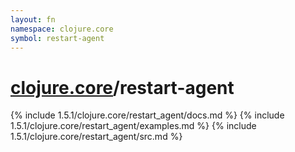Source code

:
 ```yaml
---
layout: fn
namespace: clojure.core
symbol: restart-agent
---
```


# [clojure.core](../)/restart-agent

{% include 1.5.1/clojure.core/restart_agent/docs.md %}
{% include 1.5.1/clojure.core/restart_agent/examples.md %}
{% include 1.5.1/clojure.core/restart_agent/src.md %}

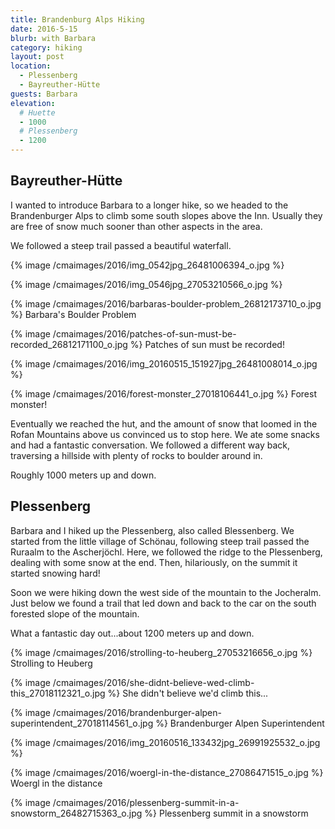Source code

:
 ```yaml
---
title: Brandenburg Alps Hiking
date: 2016-5-15
blurb: with Barbara
category: hiking
layout: post
location:
  - Plessenberg
  - Bayreuther-Hütte
guests: Barbara
elevation:
  # Huette
  - 1000
  # Plessenberg
  - 1200
---
```


## Bayreuther-Hütte

I wanted to introduce Barbara to a longer hike, so we headed to
the Brandenburger Alps to climb some south slopes above the Inn. Usually they
are free of snow much sooner than other aspects in the area.

We followed a steep trail passed a beautiful waterfall.

{% image /cmaimages/2016/img_0542jpg_26481006394_o.jpg %}




{% image /cmaimages/2016/img_0546jpg_27053210566_o.jpg %}




{% image /cmaimages/2016/barbaras-boulder-problem_26812173710_o.jpg %}
Barbara's Boulder Problem




{% image /cmaimages/2016/patches-of-sun-must-be-recorded_26812171100_o.jpg %}
Patches of sun must be recorded!




{% image /cmaimages/2016/img_20160515_151927jpg_26481008014_o.jpg %}




{% image /cmaimages/2016/forest-monster_27018106441_o.jpg %}
Forest monster!



Eventually we reached the hut, and the amount of snow that loomed in the Rofan
Mountains above us convinced us to stop here. We ate some snacks and had a 
fantastic conversation. We followed a different way back, traversing a hillside
with plenty of rocks to boulder around in.

Roughly 1000 meters up and down.

## Plessenberg

Barbara and I hiked up the Plessenberg, also called Blessenberg.
We started from the little village of Schönau, following steep trail
passed the Ruraalm to the Ascherjöchl. Here, we followed the ridge to
the Plessenberg, dealing with some snow at the end. Then, hilariously,
on the summit it started snowing hard!

Soon we were hiking down the west side of the mountain to the Jocheralm.
Just below we found a trail that led down and back to the car on the
south forested slope of the mountain.

What a fantastic day out...about 1200 meters up and down.

{% image /cmaimages/2016/strolling-to-heuberg_27053216656_o.jpg %}
Strolling to Heuberg



{% image /cmaimages/2016/she-didnt-believe-wed-climb-this_27018112321_o.jpg %}
She didn't believe we'd climb this...



{% image /cmaimages/2016/brandenburger-alpen-superintendent_27018114561_o.jpg %}
Brandenburger Alpen Superintendent




{% image /cmaimages/2016/img_20160516_133432jpg_26991925532_o.jpg %}




{% image /cmaimages/2016/woergl-in-the-distance_27086471515_o.jpg %}
Woergl in the distance




{% image /cmaimages/2016/plessenberg-summit-in-a-snowstorm_26482715363_o.jpg %}
Plessenberg summit in a snowstorm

■ ■ ■

◆ TASK INSTRUCTIONS ◆
Produce an exact reprint of the entries, dropping the images.

◆ SOLUTION FOR THIS EXERCISE ◆
Source code

:
 ```yaml
---
layout: fn
namespace: clojure.core
symbol: restart-agent
---
```


# [clojure.core](../)/restart-agent

{% include 1.5.1/clojure.core/restart_agent/docs.md %}
{% include 1.5.1/clojure.core/restart_agent/examples.md %}
{% include 1.5.1/clojure.core/restart_agent/src.md %}

Source code

:
 ```yaml
---
title: Brandenburg Alps Hiking
date: 2016-5-15
blurb: with Barbara
category: hiking
layout: post
location:
  - Plessenberg
  - Bayreuther-Hütte
guests: Barbara
elevation:
  # Huette
  - 1000
  # Plessenberg
  - 1200
---
```


## Bayreuther-Hütte

I wanted to introduce Barbara to a longer hike, so we headed to
the Brandenburger Alps to climb some south slopes above the Inn. Usually they
are free of snow much sooner than other aspects in the area.

We followed a steep trail passed a beautiful waterfall.

{% image /cmaimages/2016/img_0542jpg_26481006394_o.jpg %}




{% image /cmaimages/2016/img_0546jpg_27053210566_o.jpg %}




{% image /cmaimages/2016/barbaras-boulder-problem_26812173710_o.jpg %}
Barbara's Boulder Problem




{% image /cmaimages/2016/patches-of-sun-must-be-recorded_26812171100_o.jpg %}
Patches of sun must be recorded!




{% image /cmaimages/2016/img_20160515_151927jpg_26481008014_o.jpg %}




{% image /cmaimages/2016/forest-monster_27018106441_o.jpg %}
Forest monster!



Eventually we reached the hut, and the amount of snow that loomed in the Rofan
Mountains above us convinced us to stop here. We ate some snacks and had a 
fantastic conversation. We followed a different way back, traversing a hillside
with plenty of rocks to boulder around in.

Roughly 1000 meters up and down.

## Plessenberg

Barbara and I hiked up the Plessenberg, also called Blessenberg.
We started from the little village of Schönau, following steep trail
passed the Ruraalm to the Ascherjöchl. Here, we followed the ridge to
the Plessenberg, dealing with some snow at the end. Then, hilariously,
on the summit it started snowing hard!

Soon we were hiking down the west side of the mountain to the Jocheralm.
Just below we found a trail that led down and back to the car on the
south forested slope of the mountain.

What a fantastic day out...about 1200 meters up and down.

{% image /cmaimages/2016/strolling-to-heuberg_27053216656_o.jpg %}
Strolling to Heuberg



{% image /cmaimages/2016/she-didnt-believe-wed-climb-this_27018112321_o.jpg %}
She didn't believe we'd climb this...



{% image /cmaimages/2016/brandenburger-alpen-superintendent_27018114561_o.jpg %}
Brandenburger Alpen Superintendent




{% image /cmaimages/2016/img_20160516_133432jpg_26991925532_o.jpg %}




{% image /cmaimages/2016/woergl-in-the-distance_27086471515_o.jpg %}
Woergl in the distance




{% image /cmaimages/2016/plessenberg-summit-in-a-snowstorm_26482715363_o.jpg %}
Plessenberg summit in a snowstorm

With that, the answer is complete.